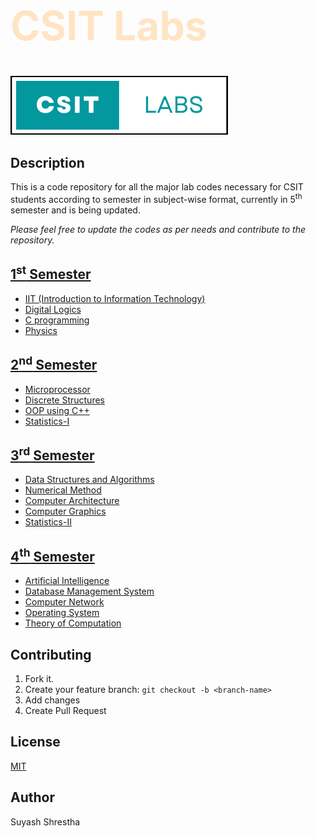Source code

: <h1 style="color:bisque; font-weight:700; font-size:4rem">CSIT Labs</h1>

![logo](static/logo.png)

## Description

This is a code repository for all the major lab codes necessary for CSIT students according to semester in subject-wise format, currently in 5<sup>th</sup> semester and is being updated.

_Please feel free to update the codes as per needs and contribute to the repository._

## [1<sup>st</sup> Semester](/1st_Semester/README.md)

- [IIT (Introduction to Information Technology)](/1st_Semester/IIT/README.md)
- [Digital Logics](/1st_Semester/Digital_logics/README.md)
- [C programming](/1st_Semester/C)
- [Physics](/1st_Semester/Physics/README.md)

## [2<sup>nd</sup> Semester](/2nd_Semester/README.md)

- [Microprocessor](/2nd_Semester/Microprocessor/README.md)
- [Discrete Structures](/2nd_Semester/DS_lab/README.md)
- [OOP using C++](/2nd_Semester/OOP/README.md)
- [Statistics-I](/2nd_Semester/Statistics-I/README.md)

## [3<sup>rd</sup> Semester](/3rd_Semester/README.md)

- [Data Structures and Algorithms](/3rd_Semester/DSA/README.md)
- [Numerical Method](/3rd_Semester/Numerical_Method/README.md)
- [Computer Architecture](/3rd_Semester/Computer_Architecture/README.md)
- [Computer Graphics](/3rd_Semester/Computer_Graphics/README.md)
- [Statistics-II](/3rd_Semester/Statistics-II/README.md)

## [4<sup>th</sup> Semester](/4th_Semester/README.md)

- [Artificial Intelligence](/4th_Semester/AI/README.md)
- [Database Management System](/4th_Semester/DBMS/README.md)
- [Computer Network](/4th_Semester/CN/README.md)
- [Operating System](/4th_Semester/OS/README.md)
- [Theory of Computation](/4th_Semester/TOC/README.md)

## Contributing

1. Fork it.
2. Create your feature branch: `git checkout -b <branch-name>`
3. Add changes
4. Create Pull Request

## License

[MIT](/License)

## Author

Suyash Shrestha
########################################
→ **TASK BRIEF**
Using the entries above, extract exactly the span from the line with "- [Statistics-II](/3rd_Semester/Statistics-II/README.md)" to the line with "1. Fork it.", both lines included; leave out everything else.

→ **PROBLEM SOLUTION**
- [Statistics-II](/3rd_Semester/Statistics-II/README.md)

## [4<sup>th</sup> Semester](/4th_Semester/README.md)

- [Artificial Intelligence](/4th_Semester/AI/README.md)
- [Database Management System](/4th_Semester/DBMS/README.md)
- [Computer Network](/4th_Semester/CN/README.md)
- [Operating System](/4th_Semester/OS/README.md)
- [Theory of Computation](/4th_Semester/TOC/README.md)

## Contributing

1. Fork it.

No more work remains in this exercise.